Re: [PHP] Placement of PHP programs?
On Sat, Sep 07, 2002 at 11:23:37AM +1000, Matthew Palmer wrote:
> This is something which has had a bit of debate - whether /var/www is for
> the admin or the distribution. I'm inclined to go with your view - that
> it's for the admin, but I can't find any documentation which codifies that
We don't have a sane policy on this, AFAICT. To date, packages (including
Apache itself in particular) have done pretty much whatever they like with
/var/www, to the extent that it's not been a useful/useable location for
an admin to use as a real webroot. There was some discussion about how best
to deal with this when Thom & (I think) Daniel Stone first started work
on apache 2, but I think the conclusion was 'OK, go away and work on it'.
It does appear that packages have been gradually shying away from putting
stuff into /var/www directly, in favour of tactics such as you mentioned
(sticking everything they need in /usr/share somewhere and providing and
apache config-chunk to be included by your httpd.conf as appropriate. This
is a Good Thing, but I don't think we've arrived yet.
I haven't looked at apache 2 yet, but it seems to me that it might be a
good idea to generalise this discussion into 'how do we handle packaging
web applications' and come up with a good overall solution rather than
one just for PHP, which could be rendered obsolete when we finally do
come up with an overall answer.
I'd note here that a common problem with packages of web applications
seems to be "OK, I've installed it, now where the hell is it?"; debconf
notes and all sorts are (mis)used to tell the admin where to find their
new software. Then there's the security question; if a web-based app is
automatically configured to run (e.g. with CGI scripts is /usr/lib/cgi-bin),
it's great that it "just works", but likely to be pisspoor that suddenly
the whole world can see, for example, all your CVS repositories (I'm not
suggesting that this actually does happen with either cvsweb or viewcvs,
but it's an example of what could happen).
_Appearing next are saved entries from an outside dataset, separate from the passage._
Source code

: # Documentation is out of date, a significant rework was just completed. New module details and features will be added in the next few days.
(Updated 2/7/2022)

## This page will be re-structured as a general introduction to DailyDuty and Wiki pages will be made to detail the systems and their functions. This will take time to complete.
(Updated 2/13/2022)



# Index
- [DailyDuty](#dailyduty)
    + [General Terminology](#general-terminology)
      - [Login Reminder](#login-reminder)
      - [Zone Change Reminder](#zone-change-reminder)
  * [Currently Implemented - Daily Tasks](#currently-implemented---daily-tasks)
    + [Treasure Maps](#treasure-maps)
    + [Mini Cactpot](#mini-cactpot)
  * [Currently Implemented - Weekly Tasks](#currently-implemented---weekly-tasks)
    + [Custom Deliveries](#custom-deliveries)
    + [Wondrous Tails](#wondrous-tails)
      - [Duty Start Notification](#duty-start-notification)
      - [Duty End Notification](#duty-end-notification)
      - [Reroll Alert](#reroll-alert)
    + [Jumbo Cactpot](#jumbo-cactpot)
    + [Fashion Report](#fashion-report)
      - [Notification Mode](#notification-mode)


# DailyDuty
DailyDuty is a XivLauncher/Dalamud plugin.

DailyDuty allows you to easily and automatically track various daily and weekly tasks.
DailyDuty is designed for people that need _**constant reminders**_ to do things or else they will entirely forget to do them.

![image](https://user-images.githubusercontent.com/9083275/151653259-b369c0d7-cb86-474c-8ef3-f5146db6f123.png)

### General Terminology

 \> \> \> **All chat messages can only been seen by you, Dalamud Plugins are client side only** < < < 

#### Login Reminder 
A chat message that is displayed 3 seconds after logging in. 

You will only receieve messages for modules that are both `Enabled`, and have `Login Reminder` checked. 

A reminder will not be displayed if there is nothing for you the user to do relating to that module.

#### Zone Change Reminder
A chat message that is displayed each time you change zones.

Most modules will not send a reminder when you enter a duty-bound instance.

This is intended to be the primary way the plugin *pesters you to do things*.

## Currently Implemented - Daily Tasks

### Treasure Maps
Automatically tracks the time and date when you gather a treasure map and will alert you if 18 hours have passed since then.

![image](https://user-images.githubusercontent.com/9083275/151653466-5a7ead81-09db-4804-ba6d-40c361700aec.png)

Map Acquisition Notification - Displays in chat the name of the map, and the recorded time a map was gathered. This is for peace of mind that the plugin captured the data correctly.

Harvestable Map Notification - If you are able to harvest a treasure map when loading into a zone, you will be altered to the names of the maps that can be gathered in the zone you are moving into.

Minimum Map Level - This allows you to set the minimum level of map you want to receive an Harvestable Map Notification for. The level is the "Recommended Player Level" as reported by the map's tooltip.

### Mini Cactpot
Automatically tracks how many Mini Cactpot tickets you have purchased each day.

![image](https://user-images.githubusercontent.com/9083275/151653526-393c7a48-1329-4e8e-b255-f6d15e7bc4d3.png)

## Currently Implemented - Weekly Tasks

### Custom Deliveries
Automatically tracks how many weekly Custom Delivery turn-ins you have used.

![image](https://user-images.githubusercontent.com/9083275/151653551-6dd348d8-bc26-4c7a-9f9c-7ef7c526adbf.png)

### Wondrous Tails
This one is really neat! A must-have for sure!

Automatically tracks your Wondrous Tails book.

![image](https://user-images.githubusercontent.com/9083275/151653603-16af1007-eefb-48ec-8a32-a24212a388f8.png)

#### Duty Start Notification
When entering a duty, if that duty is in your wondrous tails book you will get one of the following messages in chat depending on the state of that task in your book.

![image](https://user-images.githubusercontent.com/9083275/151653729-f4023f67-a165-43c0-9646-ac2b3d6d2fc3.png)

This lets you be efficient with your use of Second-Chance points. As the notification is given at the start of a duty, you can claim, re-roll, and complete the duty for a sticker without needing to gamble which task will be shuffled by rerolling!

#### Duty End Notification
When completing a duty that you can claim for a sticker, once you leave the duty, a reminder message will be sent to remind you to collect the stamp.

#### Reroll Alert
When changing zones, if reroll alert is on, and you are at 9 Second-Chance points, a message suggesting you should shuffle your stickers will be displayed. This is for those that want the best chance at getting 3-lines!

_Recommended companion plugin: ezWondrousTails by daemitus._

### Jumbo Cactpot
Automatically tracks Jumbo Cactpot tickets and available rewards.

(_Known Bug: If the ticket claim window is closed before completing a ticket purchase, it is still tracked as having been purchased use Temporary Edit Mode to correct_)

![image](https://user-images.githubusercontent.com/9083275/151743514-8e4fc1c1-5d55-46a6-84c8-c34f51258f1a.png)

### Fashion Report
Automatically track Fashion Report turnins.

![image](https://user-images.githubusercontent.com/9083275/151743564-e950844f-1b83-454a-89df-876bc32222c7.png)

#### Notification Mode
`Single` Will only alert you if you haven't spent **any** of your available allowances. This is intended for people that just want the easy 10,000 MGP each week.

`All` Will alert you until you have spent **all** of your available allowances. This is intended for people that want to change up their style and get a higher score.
It might make more sense if we were to configure webservers by default to
serve standard content *only* to localhost, and set things up to allow
packages to create a <packagename> subdirectory under /var/www with any
static html pages that would provide a starting point for the admin's use
or further configuration of the package.
Webserver packages could also optionally provide an interface for such
application packages to add their extra config -- for example apache
could provide a directory into which apps could dump config fragments
to be included into the default server setup, and a script to regenerate
the config to include them.
This would make things nice and simple for the admin setting up such packages
(they would 'just work' for localhost) to find where and how they've been
installed, and evaluate them, before getting to grips with configuring his
'real' servers to make them available more widely.
The big snag is that /var/www is rendered pretty much unusable by the
legacy of the last several years, and the use to which admins may currently
be putting it.
I'd suggest we leave /var/www to admins to deal with as they will, and
move the default setup to somewhere else; possibly stick the default webroot(s)
in /usr/share, even.
At any rate, it's something that we should certainly sort out. I guess now I
should go & install apache2 and see whether and how much that has improved
Nick Phillips -- email@example.com
Go to a movie tonight. Darkness becomes you.